Avec le collectif on organise des soirées que l’on appelle les soirées Omezis, une fois par mois dans un bar qui s’appelle le Local. Le but de ces soirées c’est de faire de la création. C’est la 5ème année-là. En général, on réalise deux créations sur des thèmes choisis au préalable. On met l’improvisation au centre de projets éphémères ou pas d’ailleurs car il y a deux groupes qui sont nés de ces soirées-là qui s’appelle Cheap House qui fait de la techno expérimentale et un groupe qui s’appelle Émile Londonien, qui fait plutôt du new jazz. Ces groupes sont nés dans ces soirées-là. On a aussi un festival que l’on a pu faire qu’une fois car après il y a eu la fin du monde. On sort des disques, on développe des artistes, on fait du studio, de l’expérimentation…

©Julien Lasota

Francis : Tu parles d’Emile Londonien, il jouera avant ou après vous vendredi. Il a été programmé au Worldwide Festival cet été de Gilles Peterson, grande messe de l’Acid Jazz, Broken Beat et compagnie. Est-ce que vous, avec le projet que vous avez avec Arnaud, vous avez été approché par Gilles Peterson ? Et est-ce que ça vous dirait de jouer dans ce genre de festival ?
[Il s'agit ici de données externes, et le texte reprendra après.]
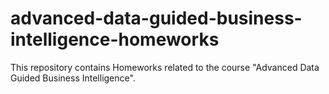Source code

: # advanced-data-guided-business-intelligence-homeworks
This repository contains Homeworks related to the course "Advanced Data Guided Business Intelligence".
Arnaud Rebotini : Oui comme tu disais, c’est La Mecque du New Jazz, Broken et tout ça, donc ça serait sympa de le faire l’année prochaine mais pas avec Emile Londonien ! (Rires)

Collectif Omezis : On n’a pas été encore approché car le projet n’existe pas, c’est une vraie création. On ne s’est pas vu avant et le projet il est en train de naître là, ça fait deux jours que l’on répète et le premier concert c’est vendredi. Par contre, Gilles Peterson connaît le projet et le collectif Omezis. Il suit le projet de loin, donc pourquoi pas !

Emma : Je voulais revenir sur votre collaboration ; le mix Electro-Jazz c’est quelque chose qui peut paraître nouveau mais on l’a déjà vu avec de nombreux groupes et producteurs, je pense notamment à St Germain qui a plutôt un style new jazz et house, ou Electro Deluxe sur le côté hip-hop. Comment arrivez-vous à mélanger vos deux styles ?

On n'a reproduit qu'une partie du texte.